I've got underwear that look like an elephant. You don't stand a chance,
Heather probably knows fire dancing
Rizzo and I are going to get some expensive clothes, rent a car for a month, get fitted for ironic grills, and start building our brand. Well have to do the desert festival circuit, but the years of rumored drug use will lend "authenticity" to our "core brand values" and within a year, we will be the newest EDM sensation. With a midi pad stolen out of someone's car, a cracked copy of ableton that no one ever bothered to learn how to use, and a whole van load of amyl nitrate..... a legend is born.
I mean we really should just take time to be grateful. Not vain... But just appreciate the genetic lottery you've won.
There are probably millions of men out there who would kill to be a broad shouldered, funny, intelligent, insightful, tall, hardy, stout-cocked Viking war chief like yours truly.
If I lost 60 lb, had some clothes tailored and took my dads last name, I could probably convince some people I'm going to inherit his money and start slangin shot glasses of my baby gravy for $20 a pop.

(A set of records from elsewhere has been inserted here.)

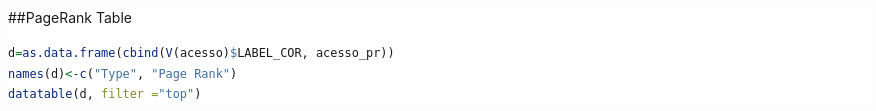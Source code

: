##PageRank Table

```r
d=as.data.frame(cbind(V(acesso)$LABEL_COR, acesso_pr))
names(d)<-c("Type", "Page Rank")
datatable(d, filter ="top")
```

<div id="htmlwidget-ef0eab6293234150b730" style="width:100%;height:auto;" class="datatables html-widget"></div>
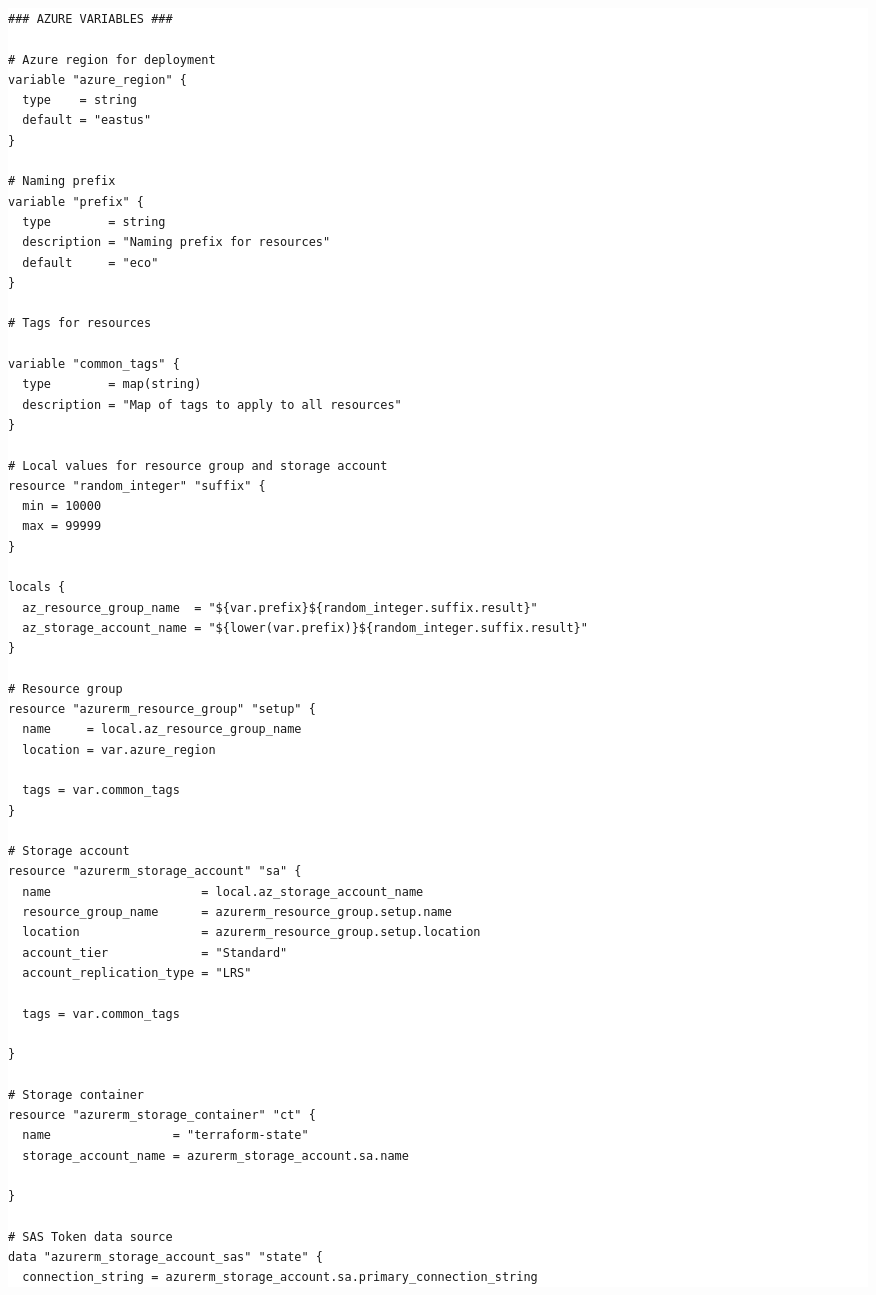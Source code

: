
 ```hcl
### AZURE VARIABLES ###

# Azure region for deployment
variable "azure_region" {
  type    = string
  default = "eastus"
}

# Naming prefix
variable "prefix" {
  type        = string
  description = "Naming prefix for resources"
  default     = "eco"
}

# Tags for resources

variable "common_tags" {
  type        = map(string)
  description = "Map of tags to apply to all resources"
}

# Local values for resource group and storage account
resource "random_integer" "suffix" {
  min = 10000
  max = 99999
}

locals {
  az_resource_group_name  = "${var.prefix}${random_integer.suffix.result}"
  az_storage_account_name = "${lower(var.prefix)}${random_integer.suffix.result}"
}

# Resource group
resource "azurerm_resource_group" "setup" {
  name     = local.az_resource_group_name
  location = var.azure_region

  tags = var.common_tags
}

# Storage account
resource "azurerm_storage_account" "sa" {
  name                     = local.az_storage_account_name
  resource_group_name      = azurerm_resource_group.setup.name
  location                 = azurerm_resource_group.setup.location
  account_tier             = "Standard"
  account_replication_type = "LRS"

  tags = var.common_tags

}

# Storage container
resource "azurerm_storage_container" "ct" {
  name                 = "terraform-state"
  storage_account_name = azurerm_storage_account.sa.name

}

# SAS Token data source
data "azurerm_storage_account_sas" "state" {
  connection_string = azurerm_storage_account.sa.primary_connection_string
```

Why the fuck do pretty thicc girls buzz their hair? it makes them look like some kinda lipstick lamp genie.
Lobbing softboi laser beams at some biddies. Said she was like an old song I heard one summer and never could figure out the words to... and her lips, like that melody just stayed stuck in my head. And that in every bar and the concession line at every concert, every holiday party and coffee shot, every boarding line...I was looking for someone like her. And then I realized how stupid it was to be looking for someone like someone who was always there. Offered to kill the spider in the bathroom, eat her out and then leave a pan of fresh blueberry muffins on the stove.
I need to grow a man bun and learn to play banjo.
I looked in the mirror, and realized I might actually be decent looking if I got my shit together. Feels good man.
Let's all do Pilates and hang potted plants from our taints to help open our balloon knot chakras
I haven't been offered nudes yet, but if they're inspirational in nature, I'm all for it
Ol spooky stomach at it again
But compulsive eating is just another facet of addiction too. When I stopped doing drugs at the batshit insane amounts I was doing 2 years ago... I was just eating constantly. I noticed my cat doing the same thing when she gets bored, and realized it's something really deep seeded. When you're not feeling well, you seek out things that make you feel a good feeling more compulsively.
So yeah that's kinda next step.
It's so weird looking at the few rare pics of me from high school. I was so sure I fat fat and disgusting, but I was actually in decent shape. The media makes so much off all the pressure we put on women, and the body image issues they develop. It's like...bitch everyone s like that.
I have to figure out how not to make food good.
Some customer at work the other day was trying to get me to do cross fit. 6'7" 350... I would be a fucking animal if I even got into like 6 years ago shape, and got my cardio up. I'd enjoy that.
I actually put up that thing i wrote in this thread the other night- copied, pasted to Tinder. I got like 6 matches since i threw it up around 1pm. Which is like 3x the amount i ever got before.
Of course im too nervous to talk to most of them, but...its cool how positive energy (or maybe just self deprecating humor) draws people to you, even through the internet.
All week people have been telling me that I look better, and ask if i started working out. I said "Nah i just smashed a bag of Pepperidge farms cookies like 45 min ago." Like im so fucking confused right now, i have no words.
2 co-workers- boyfriend and girlfriend- had their last day at work today. Theyre moving into their first apartment together in vegas. So i kinda spilled my guts about all the stuff id kind of talked my way around for the last year and a half. We ate ribs and then drank tall boys and smoked blunts. I bestowed my wisdom and got really deep. And when everyone went inside, the girl gave me a hug and got kinda teary eyed, said to promise to take care of myself, and that when i talked about the stuff about my dad, thats the same way she felt growing up without a father.
The only way I could articulate it was that in day to day life, we try hard not to invade other peoples bubbles. Not to puncture that barrier with anything to personal or prying. But when you just act like an absolute blissed out shizophrenic and have a human moment with someone youve never really "talked" with before, its amazing how many people seem to be looking for that exact type of connection.